§ **STUDY MATERIAL**
☆ ☆ ☆ ☆
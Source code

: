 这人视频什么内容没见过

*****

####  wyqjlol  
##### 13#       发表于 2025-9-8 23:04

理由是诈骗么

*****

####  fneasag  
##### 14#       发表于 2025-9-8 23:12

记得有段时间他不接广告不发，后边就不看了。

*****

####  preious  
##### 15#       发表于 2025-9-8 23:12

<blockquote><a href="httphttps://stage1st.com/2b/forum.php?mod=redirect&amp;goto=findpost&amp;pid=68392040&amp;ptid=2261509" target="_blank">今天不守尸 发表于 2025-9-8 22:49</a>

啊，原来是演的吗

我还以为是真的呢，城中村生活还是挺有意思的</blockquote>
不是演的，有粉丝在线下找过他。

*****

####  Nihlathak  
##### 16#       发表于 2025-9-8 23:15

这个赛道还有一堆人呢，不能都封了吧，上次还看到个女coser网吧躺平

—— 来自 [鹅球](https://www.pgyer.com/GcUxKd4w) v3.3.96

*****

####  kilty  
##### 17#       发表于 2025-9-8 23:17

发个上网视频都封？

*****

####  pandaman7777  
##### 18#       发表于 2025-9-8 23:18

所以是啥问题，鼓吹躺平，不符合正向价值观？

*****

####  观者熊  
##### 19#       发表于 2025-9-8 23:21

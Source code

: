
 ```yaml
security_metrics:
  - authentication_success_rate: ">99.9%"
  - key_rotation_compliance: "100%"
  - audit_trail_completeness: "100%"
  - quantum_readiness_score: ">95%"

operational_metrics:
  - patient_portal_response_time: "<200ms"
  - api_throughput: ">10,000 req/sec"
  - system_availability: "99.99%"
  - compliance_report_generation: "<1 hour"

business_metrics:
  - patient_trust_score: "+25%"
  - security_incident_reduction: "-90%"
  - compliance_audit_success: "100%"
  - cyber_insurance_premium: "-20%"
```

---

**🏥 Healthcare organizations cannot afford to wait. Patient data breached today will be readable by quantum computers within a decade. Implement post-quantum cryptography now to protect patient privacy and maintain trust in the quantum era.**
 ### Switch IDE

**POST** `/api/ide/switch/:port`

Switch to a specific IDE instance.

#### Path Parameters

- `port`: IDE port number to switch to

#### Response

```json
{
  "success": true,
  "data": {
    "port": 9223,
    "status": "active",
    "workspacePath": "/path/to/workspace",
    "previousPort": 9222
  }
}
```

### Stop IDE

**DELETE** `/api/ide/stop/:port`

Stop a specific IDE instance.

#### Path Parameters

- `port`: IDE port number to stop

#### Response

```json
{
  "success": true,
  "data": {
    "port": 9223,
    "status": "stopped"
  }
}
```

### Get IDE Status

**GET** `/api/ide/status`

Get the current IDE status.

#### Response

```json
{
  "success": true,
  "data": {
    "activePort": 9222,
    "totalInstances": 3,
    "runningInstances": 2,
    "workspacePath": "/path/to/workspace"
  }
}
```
☆ ☆ ☆ ☆
§ **PROBLEM STATEMENT**
Each entry given above is to be duplicated exactly.

§ **RESULT OF THE EXERCISE**
Source code

: 这人视频什么内容没见过

*****

####  wyqjlol  
##### 13#       发表于 2025-9-8 23:04

理由是诈骗么

*****

####  fneasag  
##### 14#       发表于 2025-9-8 23:12

记得有段时间他不接广告不发，后边就不看了。

*****

####  preious  
##### 15#       发表于 2025-9-8 23:12

<blockquote><a href="httphttps://stage1st.com/2b/forum.php?mod=redirect&amp;goto=findpost&amp;pid=68392040&amp;ptid=2261509" target="_blank">今天不守尸 发表于 2025-9-8 22:49</a>

啊，原来是演的吗

我还以为是真的呢，城中村生活还是挺有意思的</blockquote>
不是演的，有粉丝在线下找过他。

*****

####  Nihlathak  
##### 16#       发表于 2025-9-8 23:15

这个赛道还有一堆人呢，不能都封了吧，上次还看到个女coser网吧躺平

—— 来自 [鹅球](https://www.pgyer.com/GcUxKd4w) v3.3.96

*****

####  kilty  
##### 17#       发表于 2025-9-8 23:17

发个上网视频都封？

*****

####  pandaman7777  
##### 18#       发表于 2025-9-8 23:18

所以是啥问题，鼓吹躺平，不符合正向价值观？

*****

####  观者熊  
##### 19#       发表于 2025-9-8 23:21

Source code

:
 ```yaml
security_metrics:
  - authentication_success_rate: ">99.9%"
  - key_rotation_compliance: "100%"
  - audit_trail_completeness: "100%"
  - quantum_readiness_score: ">95%"

operational_metrics:
  - patient_portal_response_time: "<200ms"
  - api_throughput: ">10,000 req/sec"
  - system_availability: "99.99%"
  - compliance_report_generation: "<1 hour"

business_metrics:
  - patient_trust_score: "+25%"
  - security_incident_reduction: "-90%"
  - compliance_audit_success: "100%"
  - cyber_insurance_premium: "-20%"
```

---

**🏥 Healthcare organizations cannot afford to wait. Patient data breached today will be readable by quantum computers within a decade. Implement post-quantum cryptography now to protect patient privacy and maintain trust in the quantum era.**
 ### Switch IDE

**POST** `/api/ide/switch/:port`

Switch to a specific IDE instance.

#### Path Parameters

- `port`: IDE port number to switch to

#### Response

```json
{
  "success": true,
  "data": {
    "port": 9223,
    "status": "active",
    "workspacePath": "/path/to/workspace",
    "previousPort": 9222
  }
}
```

### Stop IDE

**DELETE** `/api/ide/stop/:port`

Stop a specific IDE instance.

#### Path Parameters

- `port`: IDE port number to stop

#### Response

```json
{
  "success": true,
  "data": {
    "port": 9223,
    "status": "stopped"
  }
}
```

### Get IDE Status

**GET** `/api/ide/status`

Get the current IDE status.

#### Response

```json
{
  "success": true,
  "data": {
    "activePort": 9222,
    "totalInstances": 3,
    "runningInstances": 2,
    "workspacePath": "/path/to/workspace"
  }
}
```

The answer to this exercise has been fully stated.